Yes! For a long time that was thought impossible, but then it was found how to do it using a parallelogram as a contour.

Desbrow, Darrell
On evaluating $\int_{-\infty}^\infty e^{ax(x-2b)}dx$ by contour integration round a parallelogram.
Amer. Math. Monthly 105 (1998), no. 8, 726–731.

According to Desbrow, the parallelogram integral evaluation for the probability integral is due to Mirsky, 1949.

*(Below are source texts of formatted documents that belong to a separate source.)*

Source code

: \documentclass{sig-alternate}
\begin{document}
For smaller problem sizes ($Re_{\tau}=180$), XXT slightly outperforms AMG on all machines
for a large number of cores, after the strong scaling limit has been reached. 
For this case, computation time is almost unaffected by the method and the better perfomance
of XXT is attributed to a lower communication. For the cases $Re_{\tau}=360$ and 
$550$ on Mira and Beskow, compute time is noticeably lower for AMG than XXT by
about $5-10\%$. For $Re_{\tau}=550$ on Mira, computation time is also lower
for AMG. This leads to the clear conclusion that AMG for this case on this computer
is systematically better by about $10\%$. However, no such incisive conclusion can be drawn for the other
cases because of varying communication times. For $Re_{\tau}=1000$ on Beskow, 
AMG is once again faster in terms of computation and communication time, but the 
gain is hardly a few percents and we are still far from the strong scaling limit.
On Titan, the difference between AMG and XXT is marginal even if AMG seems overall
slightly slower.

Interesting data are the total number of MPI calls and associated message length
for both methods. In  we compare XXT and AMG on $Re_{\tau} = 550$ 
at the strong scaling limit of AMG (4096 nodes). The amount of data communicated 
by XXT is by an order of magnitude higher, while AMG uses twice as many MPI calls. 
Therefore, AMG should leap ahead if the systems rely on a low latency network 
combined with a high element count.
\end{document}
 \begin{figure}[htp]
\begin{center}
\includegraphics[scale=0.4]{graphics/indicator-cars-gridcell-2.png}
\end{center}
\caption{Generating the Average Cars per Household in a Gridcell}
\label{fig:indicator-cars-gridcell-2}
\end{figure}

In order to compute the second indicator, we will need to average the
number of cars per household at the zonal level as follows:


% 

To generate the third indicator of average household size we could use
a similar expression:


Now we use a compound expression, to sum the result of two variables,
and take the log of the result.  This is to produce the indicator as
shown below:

In the Portuguese book Variável Complexa by Maria A. Carreira and Maria S. M. de Nápoles, McGraw-Hill, 1997, this is evaluated in chapter 6, exercise 23. The function $$\begin{equation*} f(z)=\frac{e^{i\pi z^{2}}}{\sin \left( \pi z\right) } \end{equation*}$$ is integrated around the following paralellogram $$\gamma _{1,3}(t) =te^{i\pi /4}\pm 1/2\qquad -r\leq t\leq r$$ $$\gamma _{2,4}(t) =\mp re^{i\pi /4}+t\qquad -1/2\leq t\leq 1/2. $$ The computation shows that $$\begin{equation*} 2\pi i\text{ }\mathrm{res}(f,0)=2i=\lim_{r\rightarrow +\infty }\frac{4i}{ \sqrt{\pi }}\int_{0}^{r/\sqrt{\pi }}e^{-x^{2}}dx. \end{equation*}$$

If you take $$g(z)=\sum_{r=0}^{m-1}e^{\pi i a (z+r)^2/m}$$ and integrate $f(z)=\frac{g(z)}{e^{2\pi iz}-1}$ around the same parallelogram, you will get reciprocity law for quadratic Gauss sums: if the product $ma$ is even then $$S(a, m)= \sqrt{\frac ma}\frac{1+i}{\sqrt{2}}\overline{ S(m, a)}, $$ where $$S(a,m)=\sum_{r=0}^{m-1}e^{\pi i a r^2/m}.$$ In particular this observation allows to calculate quadratic Gauss sum (just take $a=2$). This example is taken from Apostol, T. M. Introduction to analytic number theory Springer-Verlag, 1976, section 9.10.